- **Exercise objective**: Beginning with the line that contains "this is my second commit in the", output each line below exactly through the last one, both included, and nothing else.

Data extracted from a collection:
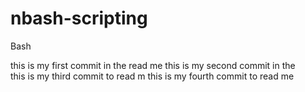# nbash-scripting
Bash

this is my  first commit in the read me 
this is my second commit in the   
this is my third commit to read m
this is my fourth commit to read me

- **Result**:
this is my second commit in the   
this is my third commit to read m
this is my fourth commit to read me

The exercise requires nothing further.